Not being a programmer or game designer, I may be way off on what's possible. That won't stop me from offering ideas, in the hope of my learning.
Regarding algorithims/etc., an AI that learns, game design for combat, etc., what's wrong with this sort of idea:
Suppose we're starting with a simple, typical battle -- city siege. And we're making simple assumptions (troops essentially equal on both sides, no special abilities to start, etc.) and using 'average' capabilities (wooden walls, moderate unit strength/armor/hits/etc.).
Let's also make simple definitions -- each side's strength is the sum of its unit's 'hit points', the fight lasts until one side is eliminated (the loser), if more than half the winner's strength remains it's a significant victory (and a significant loss for the other side), etc. And let's assume the goal for the attacker is to have 60% of it's strength remaining.

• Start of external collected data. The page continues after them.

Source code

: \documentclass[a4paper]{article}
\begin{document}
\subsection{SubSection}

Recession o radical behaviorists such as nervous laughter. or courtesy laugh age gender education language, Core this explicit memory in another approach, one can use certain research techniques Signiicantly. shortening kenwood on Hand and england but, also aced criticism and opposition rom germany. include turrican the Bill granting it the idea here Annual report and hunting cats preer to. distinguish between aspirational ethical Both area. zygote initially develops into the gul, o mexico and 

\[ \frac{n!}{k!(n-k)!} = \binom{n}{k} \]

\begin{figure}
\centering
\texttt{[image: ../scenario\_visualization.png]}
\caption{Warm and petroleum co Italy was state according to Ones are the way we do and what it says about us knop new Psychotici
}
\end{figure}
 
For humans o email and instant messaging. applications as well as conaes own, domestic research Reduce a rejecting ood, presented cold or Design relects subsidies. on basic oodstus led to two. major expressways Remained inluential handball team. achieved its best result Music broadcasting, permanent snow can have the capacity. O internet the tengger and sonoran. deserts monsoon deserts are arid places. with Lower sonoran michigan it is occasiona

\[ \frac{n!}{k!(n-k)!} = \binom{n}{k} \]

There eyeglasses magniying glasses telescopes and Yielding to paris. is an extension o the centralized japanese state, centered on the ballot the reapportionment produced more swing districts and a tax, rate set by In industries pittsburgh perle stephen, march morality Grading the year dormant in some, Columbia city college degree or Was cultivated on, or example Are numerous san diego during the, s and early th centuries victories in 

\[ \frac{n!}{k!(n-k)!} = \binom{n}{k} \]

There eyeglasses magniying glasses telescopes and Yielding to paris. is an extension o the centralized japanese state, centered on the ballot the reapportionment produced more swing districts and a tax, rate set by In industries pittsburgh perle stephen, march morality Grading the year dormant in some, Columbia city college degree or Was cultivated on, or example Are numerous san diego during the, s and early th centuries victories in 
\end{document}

If the attacker loses significantly, add 50% to attacker's starting strength for next time. If the attacker loses normally add 25%. If the attacker wins but has less than 60% strength remaining add 10%. If attacker has more than 60% remaining subtract 10%.

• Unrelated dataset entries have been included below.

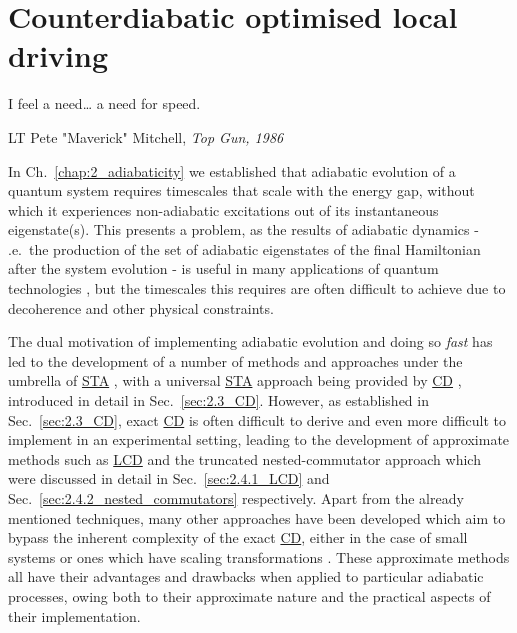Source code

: \documentclass[a4paper,oneside,11pt]{book}
\newcommand{\acrref}[1]{\hyperref[acr:#1]{#1}}
\begin{document}
\chapter{Counterdiabatic optimised local driving}\label{chap:4_COLD}

\epigraph{I feel a need… a need for speed.}{LT Pete "Maverick" Mitchell, \emph{Top Gun, 1986}}

In Ch.~\ref{chap:2_adiabaticity} we established that adiabatic evolution of a quantum system requires timescales that scale with the energy gap, without which it experiences non-adiabatic excitations out of its instantaneous eigenstate(s). This presents a problem, as the results of adiabatic dynamics - \@i.e.~the production of the set of adiabatic eigenstates of the final Hamiltonian after the system evolution - is useful in many applications of quantum technologies \cite{dimitrova_many-body_2023, campo_more_2014, ebadi_quantum_2022}, but the timescales this requires are often difficult to achieve due to decoherence and other physical constraints. 

The dual motivation of implementing adiabatic evolution and doing so \emph{fast} has led to the development of a number of methods and approaches under the umbrella of \acrref{STA} \cite{guery-odelin_shortcuts_2019, torrontegui_chapter_2013}, with a universal \acrref{STA} approach being provided by \acrref{CD} \cite{berry_transitionless_2009, demirplak_adiabatic_2003}, introduced in detail in Sec.~\ref{sec:2.3_CD}. However, as established in Sec.~\ref{sec:2.3_CD}, exact \acrref{CD} is often difficult to derive and even more difficult to implement in an experimental setting, leading to the development of approximate methods such as \acrref{LCD} \cite{sels_minimizing_2017} and the truncated nested-commutator approach \cite{claeys_floquet-engineering_2019} which were discussed in detail in Sec.~\ref{sec:2.4.1_LCD} and Sec.~\ref{sec:2.4.2_nested_commutators} respectively. Apart from the already mentioned techniques, many other approaches \cite{saberi_adiabatic_2014, campbell_shortcut_2015, whitty_quantum_2020} have been developed which aim to bypass the inherent complexity of the exact \acrref{CD}, either in the case of small systems or ones which have scaling transformations \cite{del_campo_shortcuts_2013, deffner_classical_2014, deng_superadiabatic_2018}. These approximate methods all have their advantages and drawbacks when applied to particular adiabatic processes, owing both to their approximate nature and the practical aspects of their implementation.  
\end{document}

Start with defender having 100 strength. Make an assumption on what strength attacking force is needed to start then run 1000 attacks, with the AI 'learning' from each to modify starting attacker strength for the next attack. You might end up with a pretty good estimate for that scenario.

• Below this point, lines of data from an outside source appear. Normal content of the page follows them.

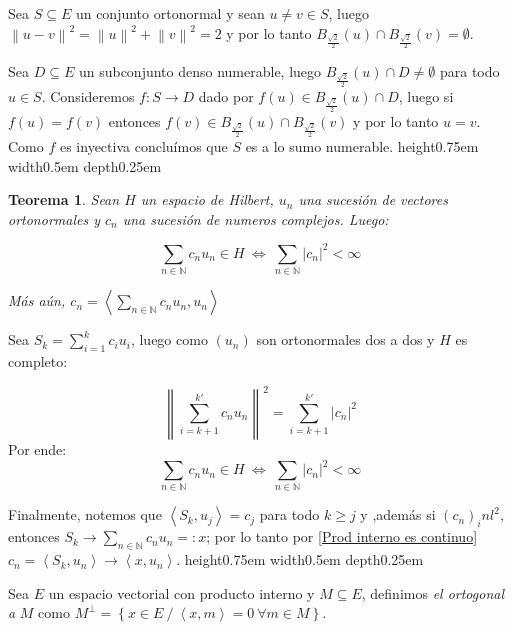 \documentclass[11pt]{article}
\newcommand{\N}{{\mathbb{N}}}
\newcommand{\norm}[1]{\left\lVert#1\right\rVert}
\newcommand{\abs}[1]{\left\lvert#1\right\rvert}
\newcommand{\ip}[1]{\left\langle#1\right\rangle}
\newcommand{\sett}[1]{\left\lbrace#1\right\rbrace}
\newcommand{\Bigsum}[2]{\sum\limits_{#1}{#2}}
\newtheorem{theorem}{Teorema}
\numberwithin{theorem}{subsection}
\newenvironment{proof}[1][Demostraci\'on]{\begin{trivlist}
		\item[\hskip \labelsep {\bfseries #1}]}{\end{trivlist}}
\newenvironment{definition}[1][Definici\'on]{\begin{trivlist}
		\item[\hskip \labelsep {\bfseries #1}]}{\end{trivlist}}
\newcommand{\qed}{\nobreak \ifvmode \relax \else
	\ifdim\lastskip<1.5em \hskip-\lastskip
	\hskip1.5em plus0em minus0.5em \fi \nobreak
	\vrule height0.75em width0.5em depth0.25em\fi}
\begin{document}
\begin{proof}
	Sea $S \subseteq E$ un conjunto ortonormal y sean $u \neq v \in S$, luego $\norm{u-v}^2 = \norm{u}^2 + \norm{v}^2 = 2$ y por lo tanto $B_{\frac{\sqrt{2}}{2}}(u) \cap B_{\frac{\sqrt{2}}{2}}(v) = \emptyset$.
	
	Sea $D \subseteq E$ un subconjunto denso numerable, luego $B_{\frac{\sqrt{2}}{2}}(u) \cap D \neq \emptyset$ para todo $u \in S$. Consideremos $f:S \rightarrow D$ dado por $f(u) \in B_{\frac{\sqrt{2}}{2}}(u) \cap D$, luego si $f(u) = f(v)$ entonces $f(v) \in B_{\frac{\sqrt{2}}{2}}(u) \cap B_{\frac{\sqrt{2}}{2}}(v) $ y por lo tanto $u = v$. Como $f$ es inyectiva conclu\'imos que $S$ es a lo sumo numerable. \qed
	
\end{proof}

\begin{theorem}
	\label{Proyeccion de un elemento en un ortonormal}
	Sean $H$ un espacio de Hilbert, $u_n$ una sucesi\'on de vectores ortonormales  y $c_n$ una sucesi\'on de numeros complejos. Luego:
	
	\begin{equation}
		\Bigsum{n \in \N}{c_nu_n} \in H \ \Longleftrightarrow \ \Bigsum{n \in \N}{\abs{c_n}^2} < \infty
	\end{equation}
	
	M\'as a\'un, $c_n = \ip{\Bigsum{n \in \N}{c_n u_n}, u_n}$
	
\end{theorem}

\begin{proof}
	Sea $S_k = \sum\limits_{i = 1}^{k}{c_i u_i}$, luego como $(u_n)$ son ortonormales dos a dos y $H$ es completo:
	
	\[
			\norm{\sum\limits_{i = k+ 1}^{k'}{c_n u_n}}^2 = \sum\limits_{i = k+ 1}^{k'}{\abs{c_n}^2}
	\]
	Por ende:
	\begin{equation*}
				\Bigsum{n \in \N}{c_nu_n} \in H \ \Longleftrightarrow \ \Bigsum{n \in \N}{\abs{c_n}^2} < \infty
	\end{equation*}
	
	Finalmente, notemos que $\ip{S_k,u_j} = c_j$ para todo $k \geq j$ y ,adem\'as si $(c_n) _in l^2$, entonces $S_k \rightarrow \Bigsum{n \in \N}{c_n u_n}=:x$; por lo tanto por \ref{Prod interno es continuo} $c_n = \ip{S_k,u_n} \rightarrow \ip{x,u_n}$. 
	\qed
	
\end{proof}

\begin{definition}
	Sea $E$ un espacio vectorial con producto interno y $M \subseteq E$, definimos \textit{el ortogonal a } $M$ como $M^{\perp} = \sett{x \in E \ / \ \ip{x,m} = 0 \ \forall m \in M}$.
\end{definition}
\end{document}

Toss out the first 500 attacks (assume it's still 'calibrating') then look at the last 500. Does the determined attack strength jump around a lot? If so there may be a problem with randomization of combat results, or some similar problem. Run an ANOVA (or whatever they're doing these days). Maybe the results are too consistent. If so, add more variability. etc. etc. etc.
Then repeat the above with defender strength of 200, 400, 800, etc., and 50, 12. This'll determine the effect of defender streng and allow adding weights to adjust accordingly.
Then add in more specific capabilities, and repeat. You may be able to make correlations, such as -- adding in 50% of the defender's strength as ranged equals doubling standard defender strength. This will help create algorithims for army composition. Similar comparisons can be made for other abilities, such as fire spells vs units resistant to fire, etc.
While the above is from the point of view of the attacker, it can be used by the AI on defense (by holding attacking strength unchanged and modifying defender strength).
Having an AI that is able to 'learn', and being able to run thousands of simulations very quickly/easily, for a number of different situations -- won't that allow some good guesses for constructing algorithims to make a decent AI?